Stored data entries

== Segment start ==

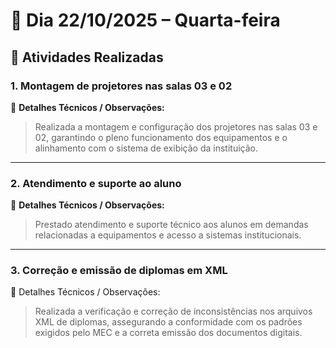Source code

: # 📅 Dia 22/10/2025 – Quarta-feira

## 🧩 Atividades Realizadas

### 1. Montagem de projetores nas salas 03 e 02

📌 **Detalhes Técnicos / Observações:**

> Realizada a montagem e configuração dos projetores nas salas 03 e 02, garantindo o pleno funcionamento dos equipamentos e o alinhamento com o sistema de exibição da instituição.

---

### 2. Atendimento e suporte ao aluno

📌 **Detalhes Técnicos / Observações:**

> Prestado atendimento e suporte técnico aos alunos em demandas relacionadas a equipamentos e acesso a sistemas institucionais.

---

### 3. Correção e emissão de diplomas em XML

📌 Detalhes Técnicos / Observações:

> Realizada a verificação e correção de inconsistências nos arquivos XML de diplomas, assegurando a conformidade com os padrões exigidos pelo MEC e a correta emissão dos documentos digitais.
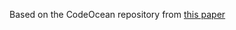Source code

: Based on the CodeOcean repository from [this paper](https://ieeexplore.ieee.org/document/9118916/algorithms#algorithms)
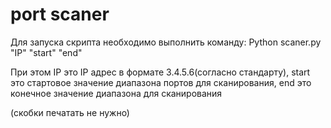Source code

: # port scaner

Для запуска скрипта необходимо выполнить команду:
Python scaner.py "IP" "start" "end"

При этом IP это IP адрес в формате 3.4.5.6(согласно стандарту), start это стартовое значение диапазона портов для сканирования, end это конечное значение диапазона для сканирования

(скобки печатать не нужно)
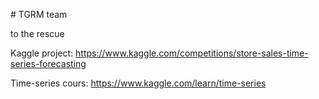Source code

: # TGRM team 

to the rescue 

Kaggle project:
https://www.kaggle.com/competitions/store-sales-time-series-forecasting


Time-series cours:
https://www.kaggle.com/learn/time-series
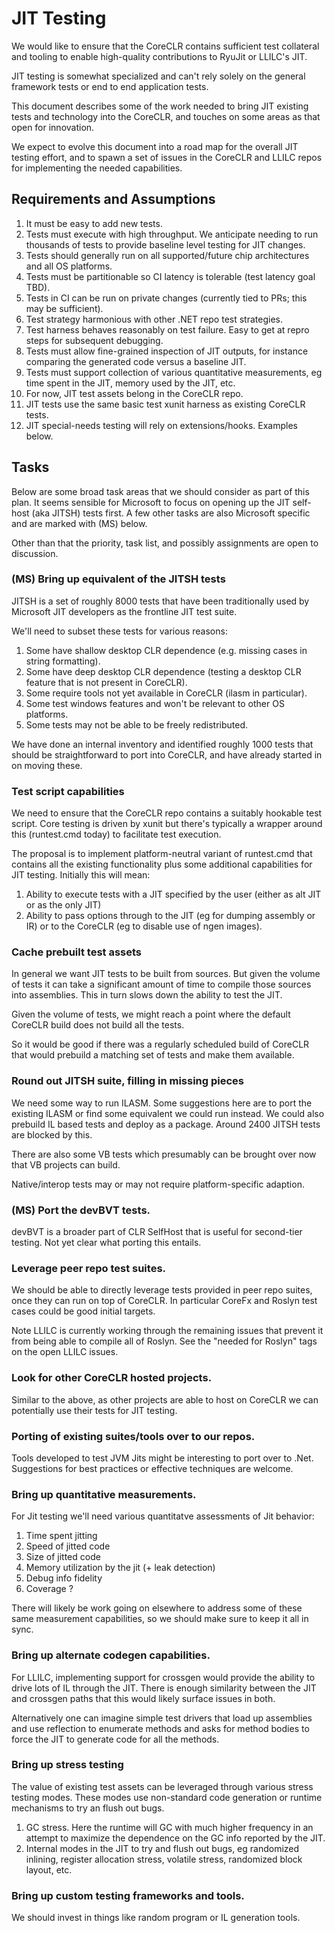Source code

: # JIT Testing

We would like to ensure that the CoreCLR contains sufficient test collateral 
and tooling to enable high-quality contributions to RyuJit or LLILC's JIT.

JIT testing is somewhat specialized and can't rely solely on the general 
framework tests or end to end application tests. 

This document describes some of the work needed to bring JIT existing tests and
technology into the CoreCLR, and touches on some areas as that open for
innovation.

We expect to evolve this document into a road map for the overall JIT testing
effort, and to spawn a set of issues in the CoreCLR and LLILC repos for
implementing the needed capabilities. 

## Requirements and Assumptions

1. It must be easy to add new tests.
2. Tests must execute with high throughput. We anticipate needing to run
thousands of tests to provide baseline level testing for JIT changes.
3. Tests should generally run on all supported/future chip architectures and
all OS platforms.
4. Tests must be partitionable so CI latency is tolerable (test latency goal
TBD).
5. Tests in CI can be run on private changes (currently tied to PRs; this may
be sufficient).
6. Test strategy harmonious with other .NET repo test strategies.
7. Test harness behaves reasonably on test failure. Easy to get at repro steps 
for subsequent debugging.
8. Tests must allow fine-grained inspection of JIT outputs, for instance
comparing the generated code versus a baseline JIT.
9. Tests must support collection of various quantitative measurements, eg time
spent in the JIT, memory used by the JIT, etc.
10. For now, JIT test assets belong in the CoreCLR repo.
11. JIT tests use the same basic test xunit harness as existing CoreCLR tests.
12. JIT special-needs testing will rely on extensions/hooks. Examples below.

## Tasks

Below are some broad task areas that we should consider as part of this plan.
It seems sensible for Microsoft to focus on opening up the JIT self-host
(aka JITSH) tests first. A few other tasks are also Microsoft specific and are
marked with (MS) below. 

Other than that the priority, task list, and possibly assignments are open to
discussion.

### (MS) Bring up equivalent of the JITSH tests

JITSH is a set of roughly 8000 tests that have been traditionally used by
Microsoft JIT developers as the frontline JIT test suite.

We'll need to subset these tests for various reasons:

1. Some have shallow desktop CLR dependence (e.g. missing cases in string
formatting).
2. Some have deep desktop CLR dependence (testing a desktop CLR feature that
is not present in CoreCLR).
3. Some require tools not yet available in CoreCLR (ilasm in particular).
4. Some test windows features and won't be relevant to other OS platforms.
5. Some tests may not be able to be freely redistributed.

We have done an internal inventory and identified roughly 1000 tests that
should be straightforward to port into CoreCLR, and have already started in on
moving these.

### Test script capabilities

We need to ensure that the CoreCLR repo contains a suitably
hookable test script. Core testing is driven by xunit but there's typically a
wrapper around this (runtest.cmd today) to facilitate test execution. 

The proposal is to implement platform-neutral variant of runtest.cmd that
contains all the existing functionality plus some additional capabilities for
JIT testing. Initially this will mean:

1. Ability to execute tests with a JIT specified by the user (either as alt 
JIT or as the only JIT)
2. Ability to pass options through to the JIT (eg for dumping assembly or IR)
or to the CoreCLR (eg to disable use of ngen images).

### Cache prebuilt test assets

In general we want JIT tests to be built from sources. But given the volume 
of tests it can take a significant amount of time to compile those sources into
assemblies. This in turn slows down the ability to test the JIT.

Given the volume of tests, we might reach a point where the default CoreCLR
build does not build all the tests.

So it would be good if there was a regularly scheduled build of CoreCLR that
would prebuild a matching set of tests and make them available.

### Round out JITSH suite, filling in missing pieces

We need some way to run ILASM. Some suggestions here are to port the existing
ILASM or find some equivalent we could run instead. We could also prebuild
IL based tests and deploy as a package. Around 2400 JITSH tests are blocked by
this.

There are also some VB tests which presumably can be brought over now that VB
projects can build.

Native/interop tests may or may not require platform-specific adaption.

### (MS) Port the devBVT tests.

devBVT is a broader part of CLR SelfHost that is useful for second-tier testing.
Not yet clear what porting this entails.

### Leverage peer repo test suites.

We should be able to directly leverage tests provided in peer repo suites, once
they can run on top of CoreCLR. In particular CoreFx and Roslyn test cases
could be good initial targets. 

Note LLILC is currently working through the remaining issues that prevent it
from being able to compile all of Roslyn. See the "needed for Roslyn" tags 
on the open LLILC issues.

### Look for other CoreCLR hosted projects.

Similar to the above, as other projects are able to host on CoreCLR we can
potentially use their tests for JIT testing.

### Porting of existing suites/tools over to our repos.

Tools developed to test JVM Jits might be interesting to port over to .Net. 
Suggestions for best practices or effective techniques are welcome.

### Bring up quantitative measurements.

For Jit testing we'll need various quantitatve assessments of Jit behavior:

1. Time spent jitting
2. Speed of jitted code
3. Size of jitted code
4. Memory utilization by the jit (+ leak detection)
5. Debug info fidelity
6. Coverage ?

There will likely be work going on elsewhere to address some of these same
measurement capabilities, so we should make sure to keep it all in sync.

### Bring up alternate codegen capabilities.

For LLILC, implementing support for crossgen would provide the ability to drive
lots of IL through the JIT. There is enough similarity between the JIT and
crossgen paths that this would likely surface issues in both.

Alternatively one can imagine simple test drivers that load up assemblies and 
use reflection to enumerate methods and asks for method bodies to force the JIT 
to generate code for all the methods.

### Bring up stress testing

The value of existing test assets can be leveraged through various stress
testing modes. These modes use non-standard code generation or runtime
mechanisms to try an flush out bugs.

1. GC stress. Here the runtime will GC with much higher frequency in an attempt
to maximize the dependence on the GC info reported by the JIT.
2. Internal modes in the JIT to try and flush out bugs, eg randomized inlining,
register allocation stress, volatile stress, randomized block layout, etc.

### Bring up custom testing frameworks and tools.

We should invest in things like random program or IL generation tools.

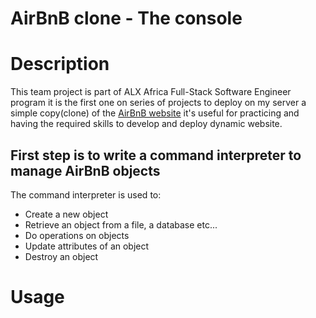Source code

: # AirBnB clone - The console

# Description

This team project is part of ALX Africa Full-Stack Software Engineer program it is the first one on series of projects to deploy on my server a simple copy(clone) of the [AirBnB website](https://www.airbnb.com/) it's useful for practicing and having the required skills to develop and deploy dynamic website.

## First step is to write a command interpreter to manage AirBnB objects

The command interpreter is used to:

* Create a new object
* Retrieve an object from a file, a database etc...
* Do operations on objects
* Update attributes of an object
* Destroy an object

# Usage




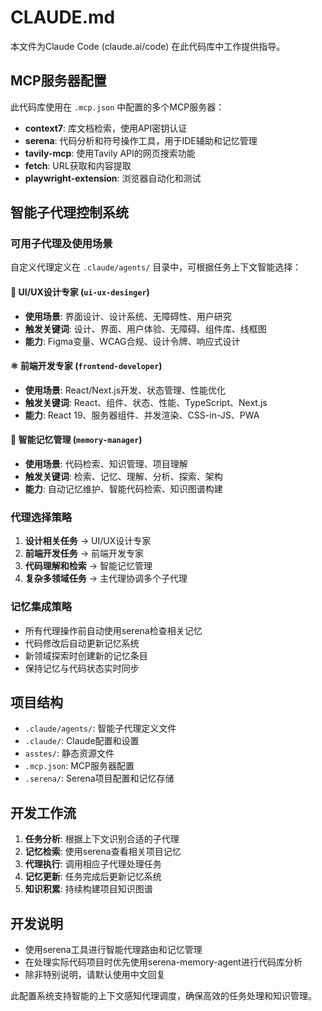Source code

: # CLAUDE.md

本文件为Claude Code (claude.ai/code) 在此代码库中工作提供指导。

## MCP服务器配置

此代码库使用在 `.mcp.json` 中配置的多个MCP服务器：

- **context7**: 库文档检索，使用API密钥认证
- **serena**: 代码分析和符号操作工具，用于IDE辅助和记忆管理
- **tavily-mcp**: 使用Tavily API的网页搜索功能
- **fetch**: URL获取和内容提取
- **playwright-extension**: 浏览器自动化和测试

## 智能子代理控制系统

### 可用子代理及使用场景

自定义代理定义在 `.claude/agents/` 目录中，可根据任务上下文智能选择：

#### 🎨 **UI/UX设计专家** (`ui-ux-desinger`)
- **使用场景**: 界面设计、设计系统、无障碍性、用户研究
- **触发关键词**: 设计、界面、用户体验、无障碍、组件库、线框图
- **能力**: Figma变量、WCAG合规、设计令牌、响应式设计

#### ⚛️ **前端开发专家** (`frontend-developer`)
- **使用场景**: React/Next.js开发、状态管理、性能优化
- **触发关键词**: React、组件、状态、性能、TypeScript、Next.js
- **能力**: React 19、服务器组件、并发渲染、CSS-in-JS、PWA

#### 🧠 **智能记忆管理** (`memory-manager`)
- **使用场景**: 代码检索、知识管理、项目理解
- **触发关键词**: 检索、记忆、理解、分析、探索、架构
- **能力**: 自动记忆维护、智能代码检索、知识图谱构建

### 代理选择策略

1. **设计相关任务** → UI/UX设计专家
2. **前端开发任务** → 前端开发专家  
3. **代码理解和检索** → 智能记忆管理
4. **复杂多领域任务** → 主代理协调多个子代理

### 记忆集成策略

- 所有代理操作前自动使用serena检查相关记忆
- 代码修改后自动更新记忆系统
- 新领域探索时创建新的记忆条目
- 保持记忆与代码状态实时同步

## 项目结构

- `.claude/agents/`: 智能子代理定义文件
- `.claude/`: Claude配置和设置
- `asstes/`: 静态资源文件
- `.mcp.json`: MCP服务器配置
- `.serena/`: Serena项目配置和记忆存储

## 开发工作流

1. **任务分析**: 根据上下文识别合适的子代理
2. **记忆检索**: 使用serena查看相关项目记忆
3. **代理执行**: 调用相应子代理处理任务
4. **记忆更新**: 任务完成后更新记忆系统
5. **知识积累**: 持续构建项目知识图谱

## 开发说明
- 使用serena工具进行智能代理路由和记忆管理
- 在处理实际代码项目时优先使用serena-memory-agent进行代码库分析
- 除非特别说明，请默认使用中文回复

此配置系统支持智能的上下文感知代理调度，确保高效的任务处理和知识管理。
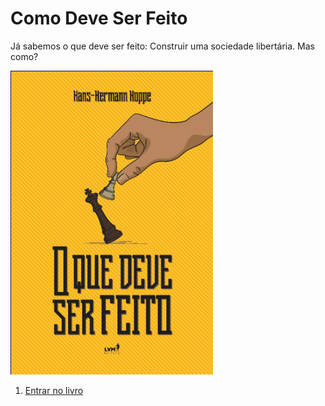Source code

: # Como Deve Ser Feito
Já sabemos o que deve ser feito: Construir uma sociedade libertária. Mas como?

![AltText](https://github.com/JeanPaulo-Eletron/Como_Deve_Ser_Feito/blob/master/image.png)

1. [Entrar no livro](Sumário.md)
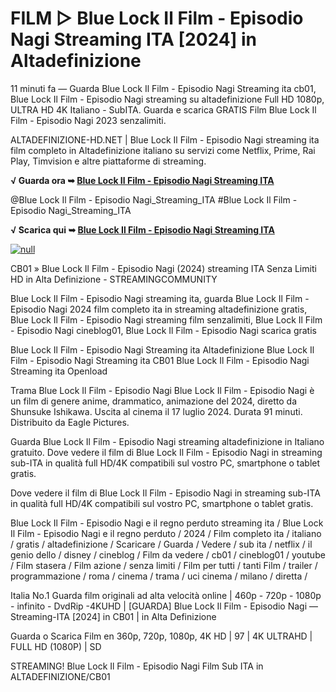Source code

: # FILM ▷ Blue Lock Il Film - Episodio Nagi Streaming ITA [2024] in Altadefinizione

11 minuti fa — Guarda Blue Lock Il Film - Episodio Nagi Streaming ita cb01, Blue Lock Il Film - Episodio Nagi streaming su altadefinizione Full HD 1080p, ULTRA HD 4K Italiano - SubITA. Guarda e scarica GRATIS Film Blue Lock Il Film - Episodio Nagi 2023 senzalimiti.

ALTADEFINIZIONE-HD.NET | Blue Lock Il Film - Episodio Nagi streaming ita film completo in Altadefinizione italiano su servizi come Netflix, Prime, Rai Play, Timvision e altre piattaforme di streaming.

**√ Guarda ora ➥ [Blue Lock Il Film - Episodio Nagi Streaming ITA](https://t.co/EXnod8uSuV)**

@Blue Lock Il Film - Episodio Nagi_Streaming_ITA #Blue Lock Il Film - Episodio Nagi_Streaming_ITA

**√ Scarica qui ➥ [Blue Lock Il Film - Episodio Nagi Streaming ITA](https://t.co/EXnod8uSuV)**

[![null](https://static.wixstatic.com/media/855a25_043b5abeb4ae4d35ac003198e7fe56ed~mv2.gif)](https://t.co/EXnod8uSuV)

CB01 » Blue Lock Il Film - Episodio Nagi (2024) streaming ITA Senza Limiti HD in Alta Definizione - STREAMINGCOMMUNITY

Blue Lock Il Film - Episodio Nagi streaming ita, guarda Blue Lock Il Film - Episodio Nagi 2024 film completo ita in streaming altadefinizione gratis, Blue Lock Il Film - Episodio Nagi streaming film senzalimiti, Blue Lock Il Film - Episodio Nagi cineblog01, Blue Lock Il Film - Episodio Nagi scarica gratis

Blue Lock Il Film - Episodio Nagi Streaming ita Altadefinizione
Blue Lock Il Film - Episodio Nagi Streaming ita CB01
Blue Lock Il Film - Episodio Nagi Streaming ita Openload
	
Trama Blue Lock Il Film - Episodio Nagi
Blue Lock Il Film - Episodio Nagi è un film di genere anime, drammatico, animazione del 2024, diretto da Shunsuke Ishikawa. Uscita al cinema il 17 luglio 2024. Durata 91 minuti. Distribuito da Eagle Pictures.

Guarda Blue Lock Il Film - Episodio Nagi streaming altadefinizione in Italiano gratuito. Dove vedere il film di Blue Lock Il Film - Episodio Nagi in streaming sub-ITA in qualità full HD/4K compatibili sul vostro PC, smartphone o tablet gratis.

Dove vedere il film di Blue Lock Il Film - Episodio Nagi in streaming sub-ITA in qualità full HD/4K compatibili sul vostro PC, smartphone o tablet gratis.

Blue Lock Il Film - Episodio Nagi e il regno perduto streaming ita / Blue Lock Il Film - Episodio Nagi e il regno perduto / 2024 / Film completo ita / italiano / gratis / altadefinizione / Scaricare / Guarda / Vedere / sub ita / netflix / il genio dello / disney / cineblog / Film da vedere / cb01 / cineblog01 / youtube / Film stasera / Film azione / senza limiti / Film per tutti / tanti Film / trailer / programmazione / roma / cinema / trama / uci cinema / milano / diretta /

Italia No.1 Guarda film originali ad alta velocità online | 460p - 720p - 1080p - infinito - DvdRip -4KUHD | [GUARDA] Blue Lock Il Film - Episodio Nagi — Streaming-ITA [2024] in CB01 | in Alta Definizione

Guarda o Scarica Film en 360p, 720p, 1080p, 4K HD | 97 | 4K ULTRAHD | FULL HD (1080P) | SD

STREAMING! Blue Lock Il Film - Episodio Nagi Film Sub ITA in ALTADEFINIZIONE/CB01
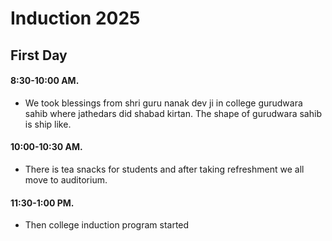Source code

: # Induction 2025
## First Day
#### 8:30-10:00 AM.  
* We took blessings from shri guru nanak dev ji in college gurudwara sahib where jathedars did shabad kirtan. The shape of gurudwara sahib is ship like.
#### 10:00-10:30 AM.
* There is tea snacks for students and after taking refreshment we all move to auditorium.
#### 11:30-1:00 PM.
* Then college induction program started 
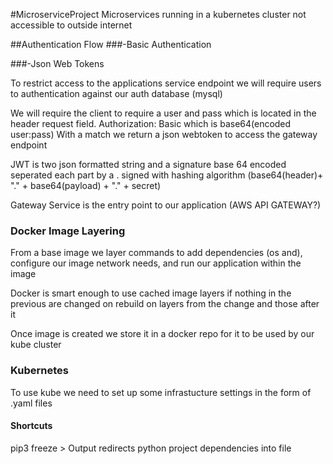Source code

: #MicroserviceProject
Microservices running in a kubernetes cluster not accessible to outside internet

##Authentication Flow
###-Basic Authentication

###-Json Web Tokens

To restrict access to the applications service endpoint we will require users to authentication against our auth database (mysql)

We will require the client to require a user and pass which is located in the header request field.
Authorization: Basic <credneitals> which is base64(encoded user:pass)
With a match we return a json webtoken to access the gateway endpoint

JWT is two json formatted string and a signature base 64 encoded seperated each part by a .
signed with hashing algorithm (base64(header)+ "." + base64(payload) + "." + secret)

Gateway Service is the entry point to our application (AWS API GATEWAY?)

### Docker Image Layering

From a base image we layer commands to add dependencies (os and), configure our image network needs, and run our application within the image

Docker is smart enough to use cached image layers if nothing in the previous are changed on rebuild on layers from the change and those after it

Once image is created we store it in a docker repo for it to be used by our kube cluster

### Kubernetes

To use kube we need to set up some infrastucture settings in the form of .yaml files

#### Shortcuts

pip3 freeze > <file>
Output redirects python project dependencies into file
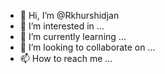 - 👋 Hi, I’m @Rkhurshidjan
- 👀 I’m interested in ...
- 🌱 I’m currently learning ...
- 💞️ I’m looking to collaborate on ...
- 📫 How to reach me ...

<!---
Rkhurshidjan/Rkhurshidjan is a ✨ special ✨ repository because its `README.md` (this file) appears on your GitHub profile.
You can click the Preview link to take a look at your changes.
--->
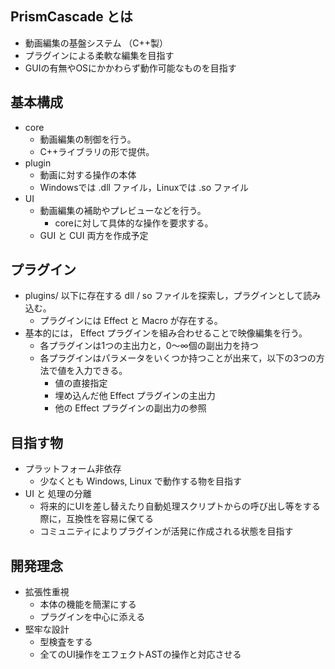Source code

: ## PrismCascade とは
- 動画編集の基盤システム （C++製）
- プラグインによる柔軟な編集を目指す
- GUIの有無やOSにかかわらず動作可能なものを目指す

## 基本構成
- core
	- 動画編集の制御を行う。
	- C++ライブラリの形で提供。
- plugin
	- 動画に対する操作の本体
	- Windowsでは .dll ファイル，Linuxでは .so ファイル
- UI
	- 動画編集の補助やプレビューなどを行う。
		- coreに対して具体的な操作を要求する。
	- GUI と CUI 両方を作成予定

## プラグイン
- plugins/ 以下に存在する dll / so ファイルを探索し，プラグインとして読み込む。
	- プラグインには Effect と Macro が存在する。
- 基本的には， Effect プラグインを組み合わせることで映像編集を行う。
	- 各プラグインは1つの主出力と，0～∞個の副出力を持つ
	- 各プラグインはパラメータをいくつか持つことが出来て，以下の3つの方法で値を入力できる。
		- 値の直接指定
		- 埋め込んだ他 Effect プラグインの主出力
		- 他の Effect プラグインの副出力の参照


## 目指す物
- プラットフォーム非依存
	- 少なくとも Windows, Linux で動作する物を目指す
- UI と 処理の分離
	- 将来的にUIを差し替えたり自動処理スクリプトからの呼び出し等をする際に，互換性を容易に保てる
	- コミュニティによりプラグインが活発に作成される状態を目指す

## 開発理念
- 拡張性重視
	- 本体の機能を簡潔にする
	- プラグインを中心に添える
- 堅牢な設計
	- 型検査をする
	- 全てのUI操作をエフェクトASTの操作と対応させる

== Segment end ==

• **Task to carry out**
All lines above starting at the one with "pip3 freeze > <file>" and ending at the one with "- 動画編集の補助やプレビューなどを行う。", inclusive, are to be printed again exactly, with the pictures left out.

• **Final answer**
pip3 freeze > <file>
Output redirects python project dependencies into file
 - 👋 Hi, I’m @Rkhurshidjan
- 👀 I’m interested in ...
- 🌱 I’m currently learning ...
- 💞️ I’m looking to collaborate on ...
- 📫 How to reach me ...

<!---
Rkhurshidjan/Rkhurshidjan is a ✨ special ✨ repository because its `README.md` (this file) appears on your GitHub profile.
You can click the Preview link to take a look at your changes.
--->
Source code

: ## PrismCascade とは
- 動画編集の基盤システム （C++製）
- プラグインによる柔軟な編集を目指す
- GUIの有無やOSにかかわらず動作可能なものを目指す

## 基本構成
- core
	- 動画編集の制御を行う。
	- C++ライブラリの形で提供。
- plugin
	- 動画に対する操作の本体
	- Windowsでは .dll ファイル，Linuxでは .so ファイル
- UI
	- 動画編集の補助やプレビューなどを行う。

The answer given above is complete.